In recent studies by the United Nations, by 2035 the world will be 40 percent short of freshwater requirements.
Another study by World Bank says that 80 percent of all industrial wastewater enters the environment without any form of treatment.
Despite all these predictions, the industry is still seeing outdated practices.
Investors in the water industry are now looking at companies that are enhancing wastewater recovery through less carbon intensive methods, the ability to reuse at scale while being cost effective.
And the Auckland-based clean tech start-up Hydroxsys is all about that.
Using patented membrane filtration technology, Hydroxsys is recovering clean water from waste allowing water molecules to pass through their novel membrane system that rejects suspended solids such as fats, oils and grease.
“Our purpose is to secure the future of water, and we aim to help customers globally recover and reuse one billion m3 of water in the next 20 years,” says Chris Macbeth, CEO of Hydroxsys.
Hydroxsys’ patented technology has helped them in a recent seed round of raising $3 million.
Read more: Decarbonising start-up raises $23 million
Alongside their recent funding, the company has also been able to partner up with the University of Auckland and the New Zealand Product Accelerator to further develop and commercialise their technology.
With University of Auckland’s years of research, Hydroxsys expects that this will help advance their technology.

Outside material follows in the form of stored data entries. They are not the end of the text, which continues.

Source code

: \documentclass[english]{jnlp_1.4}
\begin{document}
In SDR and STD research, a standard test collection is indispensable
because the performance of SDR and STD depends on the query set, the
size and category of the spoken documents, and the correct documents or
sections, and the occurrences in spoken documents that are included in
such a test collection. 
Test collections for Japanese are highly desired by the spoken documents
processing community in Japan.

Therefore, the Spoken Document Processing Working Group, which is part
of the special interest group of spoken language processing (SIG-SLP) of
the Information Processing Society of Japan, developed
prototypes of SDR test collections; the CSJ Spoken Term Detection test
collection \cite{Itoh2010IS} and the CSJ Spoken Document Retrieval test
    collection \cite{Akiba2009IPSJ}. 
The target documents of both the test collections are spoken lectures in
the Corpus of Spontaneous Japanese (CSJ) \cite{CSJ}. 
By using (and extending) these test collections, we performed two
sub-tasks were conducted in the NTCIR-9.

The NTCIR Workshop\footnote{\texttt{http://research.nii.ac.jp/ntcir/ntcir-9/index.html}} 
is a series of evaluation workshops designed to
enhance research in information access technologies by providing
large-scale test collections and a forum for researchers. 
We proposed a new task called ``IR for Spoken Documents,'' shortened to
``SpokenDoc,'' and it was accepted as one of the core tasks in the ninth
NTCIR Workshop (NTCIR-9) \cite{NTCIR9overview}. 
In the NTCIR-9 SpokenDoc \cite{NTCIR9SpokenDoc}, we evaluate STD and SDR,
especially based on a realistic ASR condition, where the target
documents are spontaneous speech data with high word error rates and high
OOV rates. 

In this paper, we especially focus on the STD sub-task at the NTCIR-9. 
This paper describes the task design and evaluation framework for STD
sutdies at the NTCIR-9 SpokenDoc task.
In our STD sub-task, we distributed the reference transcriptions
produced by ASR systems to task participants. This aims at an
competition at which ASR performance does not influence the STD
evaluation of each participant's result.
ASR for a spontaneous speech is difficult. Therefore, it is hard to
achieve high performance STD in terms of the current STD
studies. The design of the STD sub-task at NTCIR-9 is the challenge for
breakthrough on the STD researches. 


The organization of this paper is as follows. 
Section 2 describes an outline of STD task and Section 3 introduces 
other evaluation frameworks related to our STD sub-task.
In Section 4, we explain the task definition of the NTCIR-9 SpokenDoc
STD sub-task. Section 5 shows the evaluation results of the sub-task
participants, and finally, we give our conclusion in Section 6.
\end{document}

“Partnering with the University of Auckland and the New Zealand Product Accelerator will advance our strategy of helping industry reduce the volume of wastewater at source before it reaches municipal treatment systems or waterways,” says Macbeth.
“In addition to the financial and reputational benefits for individual customers, this will have a positive knock-on effect in the social chain encompassing environmental and human health, infrastructure maintenance costs and carbon emissions.”

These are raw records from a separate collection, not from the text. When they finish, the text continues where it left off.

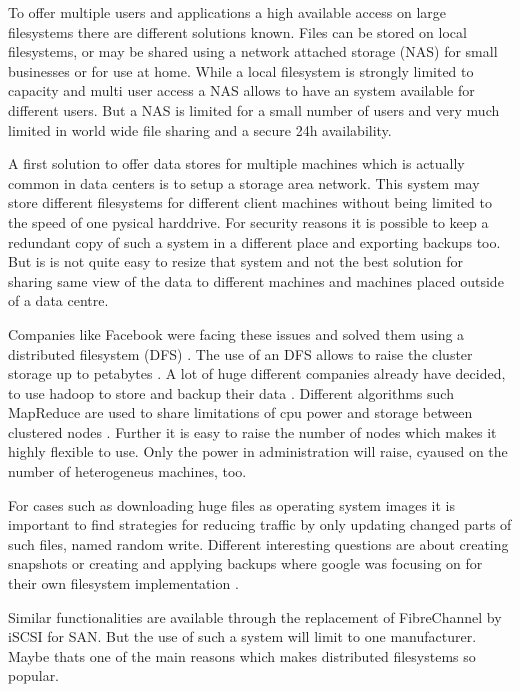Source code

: To offer multiple users and applications a high available access on large filesystems there are different solutions known. 
Files can be stored on local filesystems, or may be shared using a network attached storage (NAS) for small businesses or for use at home. 
While a local filesystem is strongly limited to capacity and multi user access a NAS allows to have an system available for different users. 
But a NAS is limited for a small number of users and very much limited in world wide file sharing and a secure 24h availability.

A first solution to offer data stores for multiple machines which is actually common in data centers is to setup a storage area network. 
This system may store different filesystems for different client machines without being limited to the speed of one pysical harddrive. 
For security reasons it is possible to keep a redundant copy of such a system in a different place and exporting backups too. 
But is is not quite easy to resize that system and not the best solution for sharing same view of the data to different machines and machines placed outside of a data centre.

Companies like Facebook were facing these issues and solved them using a distributed filesystem (DFS) \cite{fb-hadoop}. 
The use of an DFS allows to raise the cluster storage  up to petabytes  \cite{fb-hadoop}. 
A lot of huge different companies already have decided, to use hadoop to store and backup their data  \cite{hadoop-poweredby}. 
Different algorithms such MapReduce are used to share limitations of cpu power and storage between clustered nodes \cite{dean2008mapreduce}. 
Further it is easy to raise the number of nodes which makes it highly flexible to use. Only the power in administration will raise, cyaused on the number of heterogeneus machines, too.

For cases such as downloading huge files as operating system images it is important to find strategies for reducing traffic by only updating changed parts of such files, named random write.
Different interesting questions are about creating snapshots or creating and applying backups where google was focusing on for their own filesystem implementation \cite{ghemawat2003google}.

Similar functionalities are available through the replacement of FibreChannel by iSCSI for SAN. But the use of such a system will limit to one manufacturer. Maybe thats one of the main reasons which makes distributed filesystems so popular.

Working alongside the New Zealand Product Accelerator will also help reduce the cost and carbon impact of their existing systems, helping to deliver humanitarian water solutions to communities where access to safe drinking water is limited.
“Hydroxsys’ membrane technology is highly innovative and scalable, and meets the growing demand internationally for a ‘whole of environment’ approach to sustainability,” adds Mark Taylor, Co-director of the New Zealand Product Accelerator.
“These research resources and specialised skills will speed up the deployment of Hydroxsys wastewater solution on farms, vineyards, dairy processing and other industrial settings throughout New Zealand and the world.”